[RAW DATA — start]
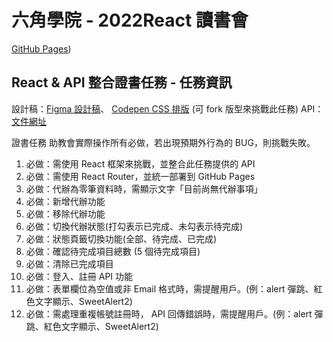 # 六角學院 - 2022React 讀書會 
[GitHub Pages](https://eggeggss.github.io/reactapi/#))

## React & API 整合證書任務 - 任務資訊
設計稿：[Figma 設計稿](https://www.figma.com/file/pFivfS3rDX3N3u3dN9aIlx/TodoList?node-id=0%3A1)、 [Codepen CSS 排版](https://codepen.io/liao/pen/mdpmXKg?editors=1010) (可 fork 版型來挑戰此任務)
API：[文件網址](https://todoo.5xcamp.us/api-docs/index.html)

證書任務
助教會實際操作所有必做，若出現預期外行為的 BUG，則挑戰失敗。

1. 必做：需使用 React 框架來挑戰，並整合此任務提供的 API
2. 必做：需使用 React Router，並統一部署到 GitHub Pages
3. 必做：代辦為零筆資料時，需顯示文字「目前尚無代辦事項」
4. 必做：新增代辦功能
5. 必做：移除代辦功能
6. 必做：切換代辦狀態(打勾表示已完成、未勾表示待完成)
7. 必做：狀態頁籤切換功能(全部、待完成、已完成)
8. 必做：確認待完成項目總數 (5 個待完成項目)
9. 必做：清除已完成項目
10. 必做：登入、註冊 API 功能
11. 必做：表單欄位為空值或非 Email 格式時，需提醒用戶。(例：alert 彈跳、紅色文字顯示、SweetAlert2)
12. 必做：需處理重複帳號註冊時， API 回傳錯誤時，需提醒用戶。(例：alert 彈跳、紅色文字顯示、SweetAlert2)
[RAW DATA — finish]
• **PROBLEM**:
Read the listing. Report every line that includes the word "Pages".

• **FINISHED TASK**:
[GitHub Pages](https://eggeggss.github.io/reactapi/#))
2. 必做：需使用 React Router，並統一部署到 GitHub Pages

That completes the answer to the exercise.